*** Opening Supplied records ***

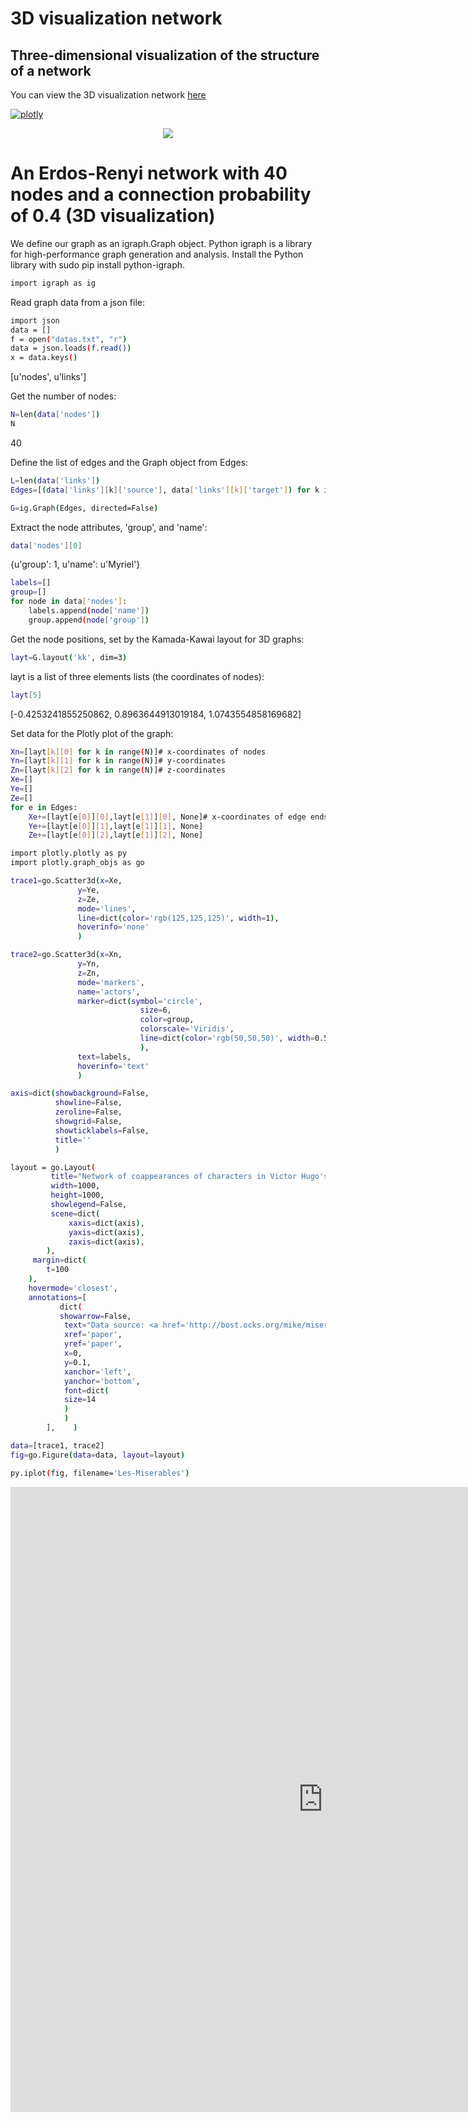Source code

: # 3D visualization network
## Three-dimensional visualization of the structure of a network


You can view the 3D visualization network  [here]( http://pythonfigure.gigfa.com/) 

[![plotly](https://www.vectorlogo.zone/logos/plot_ly/plot_ly-ar21.svg)](https://plotly.com//)


<p align="center">
 <img src="https://raw.githubusercontent.com/aliseif321/3D_visualization_network/main/Pictures/fig1.png" >
 </p>



# An Erdos-Renyi network with 40 nodes and a connection probability of 0.4 (3D visualization)

We define our graph as an igraph.Graph object. Python igraph is a library for high-performance graph generation and analysis. Install the Python library with sudo pip install python-igraph.


```sh
import igraph as ig
```

Read graph data from a json file:



```sh
import json
data = []
f = open("datas.txt", "r")
data = json.loads(f.read())
x = data.keys()
```


[u'nodes', u'links']

Get the number of nodes:

```sh
N=len(data['nodes'])
N
```

40


Define the list of edges and the Graph object from Edges:


```sh
L=len(data['links'])
Edges=[(data['links'][k]['source'], data['links'][k]['target']) for k in range(L)]

G=ig.Graph(Edges, directed=False)
```



Extract the node attributes, 'group', and 'name':

```sh
data['nodes'][0]
```
{u'group': 1, u'name': u'Myriel'}

```sh
labels=[]
group=[]
for node in data['nodes']:
    labels.append(node['name'])
    group.append(node['group'])
```

Get the node positions, set by the Kamada-Kawai layout for 3D graphs:

```sh
layt=G.layout('kk', dim=3)
```

layt is a list of three elements lists (the coordinates of nodes):

```sh
layt[5]
```

[-0.4253241855250862, 0.8963644913019184, 1.0743554858169682]


Set data for the Plotly plot of the graph:

```sh
Xn=[layt[k][0] for k in range(N)]# x-coordinates of nodes
Yn=[layt[k][1] for k in range(N)]# y-coordinates
Zn=[layt[k][2] for k in range(N)]# z-coordinates
Xe=[]
Ye=[]
Ze=[]
for e in Edges:
    Xe+=[layt[e[0]][0],layt[e[1]][0], None]# x-coordinates of edge ends
    Ye+=[layt[e[0]][1],layt[e[1]][1], None]
    Ze+=[layt[e[0]][2],layt[e[1]][2], None]
```


```sh
import plotly.plotly as py
import plotly.graph_objs as go

trace1=go.Scatter3d(x=Xe,
               y=Ye,
               z=Ze,
               mode='lines',
               line=dict(color='rgb(125,125,125)', width=1),
               hoverinfo='none'
               )

trace2=go.Scatter3d(x=Xn,
               y=Yn,
               z=Zn,
               mode='markers',
               name='actors',
               marker=dict(symbol='circle',
                             size=6,
                             color=group,
                             colorscale='Viridis',
                             line=dict(color='rgb(50,50,50)', width=0.5)
                             ),
               text=labels,
               hoverinfo='text'
               )

axis=dict(showbackground=False,
          showline=False,
          zeroline=False,
          showgrid=False,
          showticklabels=False,
          title=''
          )

layout = go.Layout(
         title="Network of coappearances of characters in Victor Hugo's novel<br> Les Miserables (3D visualization)",
         width=1000,
         height=1000,
         showlegend=False,
         scene=dict(
             xaxis=dict(axis),
             yaxis=dict(axis),
             zaxis=dict(axis),
        ),
     margin=dict(
        t=100
    ),
    hovermode='closest',
    annotations=[
           dict(
           showarrow=False,
            text="Data source: <a href='http://bost.ocks.org/mike/miserables/miserables.json'>[1] miserables.json</a>",
            xref='paper',
            yref='paper',
            x=0,
            y=0.1,
            xanchor='left',
            yanchor='bottom',
            font=dict(
            size=14
            )
            )
        ],    )
```      

```sh
data=[trace1, trace2]
fig=go.Figure(data=data, layout=layout)

py.iplot(fig, filename='Les-Miserables')     
``` 

        


<iframe id="igraph" scrolling="no" style="border:none;" seamless="seamless" src="https://plotly.com/~priyatharsan/186.embed" height="1000px" width="1000px">
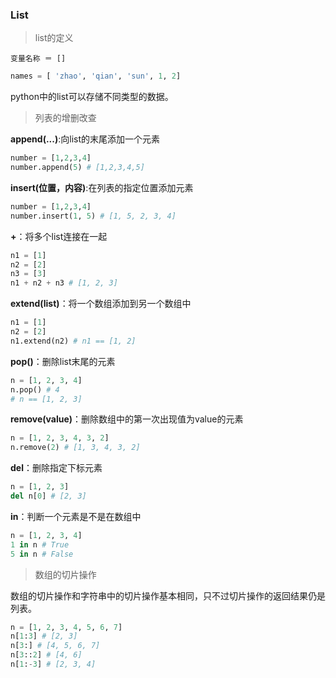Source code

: ### List

> list的定义

`变量名称 ＝ []`

```python
names = [ 'zhao', 'qian', 'sun', 1, 2]
```
python中的list可以存储不同类型的数据。

> 列表的增删改查

**append(...)**:向list的末尾添加一个元素
```python
number = [1,2,3,4]
number.append(5) # [1,2,3,4,5]
```

**insert(位置，内容)**:在列表的指定位置添加元素
```python
number = [1,2,3,4]
number.insert(1, 5) # [1, 5, 2, 3, 4]
```

**+**：将多个list连接在一起
```python
n1 = [1]
n2 = [2]
n3 = [3]
n1 + n2 + n3 # [1, 2, 3]
```

**extend(list)**：将一个数组添加到另一个数组中

```python
n1 = [1]
n2 = [2]
n1.extend(n2) # n1 == [1, 2]
```

**pop()**：删除list末尾的元素

```python
n = [1, 2, 3, 4]
n.pop() # 4
# n == [1, 2, 3]
```

**remove(value)**：删除数组中的第一次出现值为value的元素

```python
n = [1, 2, 3, 4, 3, 2]
n.remove(2) # [1, 3, 4, 3, 2]
```
**del**：删除指定下标元素

```python
n = [1, 2, 3]
del n[0] # [2, 3]
```

**in**：判断一个元素是不是在数组中

```python
n = [1, 2, 3, 4]
1 in n # True
5 in n # False
```

> 数组的切片操作

数组的切片操作和字符串中的切片操作基本相同，只不过切片操作的返回结果仍是列表。

```python
n = [1, 2, 3, 4, 5, 6, 7]
n[1:3] # [2, 3]
n[3:] # [4, 5, 6, 7]
n[3::2] # [4, 6]
n[1:-3] # [2, 3, 4] 
```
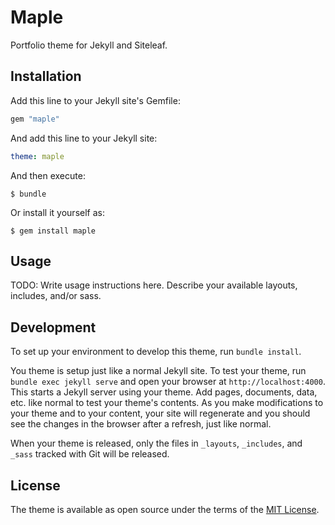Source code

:# Maple

Portfolio theme for Jekyll and Siteleaf.

## Installation

Add this line to your Jekyll site's Gemfile:

```ruby
gem "maple"
```

And add this line to your Jekyll site:

```yaml
theme: maple
```

And then execute:

    $ bundle

Or install it yourself as:

    $ gem install maple

## Usage

TODO: Write usage instructions here. Describe your available layouts, includes, and/or sass.

## Development

To set up your environment to develop this theme, run `bundle install`.

You theme is setup just like a normal Jekyll site. To test your theme, run `bundle exec jekyll serve` and open your browser at `http://localhost:4000`. This starts a Jekyll server using your theme. Add pages, documents, data, etc. like normal to test your theme's contents. As you make modifications to your theme and to your content, your site will regenerate and you should see the changes in the browser after a refresh, just like normal.

When your theme is released, only the files in `_layouts`, `_includes`, and `_sass` tracked with Git will be released.

## License

The theme is available as open source under the terms of the [MIT License](http://opensource.org/licenses/MIT).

*** Closing Supplied records ***

Exercise:
Leave out the pictures and retype the rest of the entries exactly.

Solution:
Source code

: # 3D visualization network
## Three-dimensional visualization of the structure of a network


You can view the 3D visualization network  [here]( http://pythonfigure.gigfa.com/) 

[![plotly](https://www.vectorlogo.zone/logos/plot_ly/plot_ly-ar21.svg)](https://plotly.com//)


<p align="center">
 <img src="https://raw.githubusercontent.com/aliseif321/3D_visualization_network/main/Pictures/fig1.png" >
 </p>



# An Erdos-Renyi network with 40 nodes and a connection probability of 0.4 (3D visualization)

We define our graph as an igraph.Graph object. Python igraph is a library for high-performance graph generation and analysis. Install the Python library with sudo pip install python-igraph.


```sh
import igraph as ig
```

Read graph data from a json file:



```sh
import json
data = []
f = open("datas.txt", "r")
data = json.loads(f.read())
x = data.keys()
```


[u'nodes', u'links']

Get the number of nodes:

```sh
N=len(data['nodes'])
N
```

40


Define the list of edges and the Graph object from Edges:


```sh
L=len(data['links'])
Edges=[(data['links'][k]['source'], data['links'][k]['target']) for k in range(L)]

G=ig.Graph(Edges, directed=False)
```



Extract the node attributes, 'group', and 'name':

```sh
data['nodes'][0]
```
{u'group': 1, u'name': u'Myriel'}

```sh
labels=[]
group=[]
for node in data['nodes']:
    labels.append(node['name'])
    group.append(node['group'])
```

Get the node positions, set by the Kamada-Kawai layout for 3D graphs:

```sh
layt=G.layout('kk', dim=3)
```

layt is a list of three elements lists (the coordinates of nodes):

```sh
layt[5]
```

[-0.4253241855250862, 0.8963644913019184, 1.0743554858169682]


Set data for the Plotly plot of the graph:

```sh
Xn=[layt[k][0] for k in range(N)]# x-coordinates of nodes
Yn=[layt[k][1] for k in range(N)]# y-coordinates
Zn=[layt[k][2] for k in range(N)]# z-coordinates
Xe=[]
Ye=[]
Ze=[]
for e in Edges:
    Xe+=[layt[e[0]][0],layt[e[1]][0], None]# x-coordinates of edge ends
    Ye+=[layt[e[0]][1],layt[e[1]][1], None]
    Ze+=[layt[e[0]][2],layt[e[1]][2], None]
```


```sh
import plotly.plotly as py
import plotly.graph_objs as go

trace1=go.Scatter3d(x=Xe,
               y=Ye,
               z=Ze,
               mode='lines',
               line=dict(color='rgb(125,125,125)', width=1),
               hoverinfo='none'
               )

trace2=go.Scatter3d(x=Xn,
               y=Yn,
               z=Zn,
               mode='markers',
               name='actors',
               marker=dict(symbol='circle',
                             size=6,
                             color=group,
                             colorscale='Viridis',
                             line=dict(color='rgb(50,50,50)', width=0.5)
                             ),
               text=labels,
               hoverinfo='text'
               )

axis=dict(showbackground=False,
          showline=False,
          zeroline=False,
          showgrid=False,
          showticklabels=False,
          title=''
          )

layout = go.Layout(
         title="Network of coappearances of characters in Victor Hugo's novel<br> Les Miserables (3D visualization)",
         width=1000,
         height=1000,
         showlegend=False,
         scene=dict(
             xaxis=dict(axis),
             yaxis=dict(axis),
             zaxis=dict(axis),
        ),
     margin=dict(
        t=100
    ),
    hovermode='closest',
    annotations=[
           dict(
           showarrow=False,
            text="Data source: <a href='http://bost.ocks.org/mike/miserables/miserables.json'>[1] miserables.json</a>",
            xref='paper',
            yref='paper',
            x=0,
            y=0.1,
            xanchor='left',
            yanchor='bottom',
            font=dict(
            size=14
            )
            )
        ],    )
```      

```sh
data=[trace1, trace2]
fig=go.Figure(data=data, layout=layout)

py.iplot(fig, filename='Les-Miserables')     
``` 

        


<iframe id="igraph" scrolling="no" style="border:none;" seamless="seamless" src="https://plotly.com/~priyatharsan/186.embed" height="1000px" width="1000px">
Source code

: ### List

> list的定义

`变量名称 ＝ []`

```python
names = [ 'zhao', 'qian', 'sun', 1, 2]
```
python中的list可以存储不同类型的数据。

> 列表的增删改查

**append(...)**:向list的末尾添加一个元素
```python
number = [1,2,3,4]
number.append(5) # [1,2,3,4,5]
```

**insert(位置，内容)**:在列表的指定位置添加元素
```python
number = [1,2,3,4]
number.insert(1, 5) # [1, 5, 2, 3, 4]
```

**+**：将多个list连接在一起
```python
n1 = [1]
n2 = [2]
n3 = [3]
n1 + n2 + n3 # [1, 2, 3]
```

**extend(list)**：将一个数组添加到另一个数组中

```python
n1 = [1]
n2 = [2]
n1.extend(n2) # n1 == [1, 2]
```

**pop()**：删除list末尾的元素

```python
n = [1, 2, 3, 4]
n.pop() # 4
# n == [1, 2, 3]
```

**remove(value)**：删除数组中的第一次出现值为value的元素

```python
n = [1, 2, 3, 4, 3, 2]
n.remove(2) # [1, 3, 4, 3, 2]
```
**del**：删除指定下标元素

```python
n = [1, 2, 3]
del n[0] # [2, 3]
```

**in**：判断一个元素是不是在数组中

```python
n = [1, 2, 3, 4]
1 in n # True
5 in n # False
```

> 数组的切片操作

数组的切片操作和字符串中的切片操作基本相同，只不过切片操作的返回结果仍是列表。

```python
n = [1, 2, 3, 4, 5, 6, 7]
n[1:3] # [2, 3]
n[3:] # [4, 5, 6, 7]
n[3::2] # [4, 6]
n[1:-3] # [2, 3, 4] 
```
Source code

:# Maple

Portfolio theme for Jekyll and Siteleaf.

## Installation

Add this line to your Jekyll site's Gemfile:

```ruby
gem "maple"
```

And add this line to your Jekyll site:

```yaml
theme: maple
```

And then execute:

    $ bundle

Or install it yourself as:

    $ gem install maple

## Usage

TODO: Write usage instructions here. Describe your available layouts, includes, and/or sass.

## Development

To set up your environment to develop this theme, run `bundle install`.

You theme is setup just like a normal Jekyll site. To test your theme, run `bundle exec jekyll serve` and open your browser at `http://localhost:4000`. This starts a Jekyll server using your theme. Add pages, documents, data, etc. like normal to test your theme's contents. As you make modifications to your theme and to your content, your site will regenerate and you should see the changes in the browser after a refresh, just like normal.

When your theme is released, only the files in `_layouts`, `_includes`, and `_sass` tracked with Git will be released.

## License

The theme is available as open source under the terms of the [MIT License](http://opensource.org/licenses/MIT).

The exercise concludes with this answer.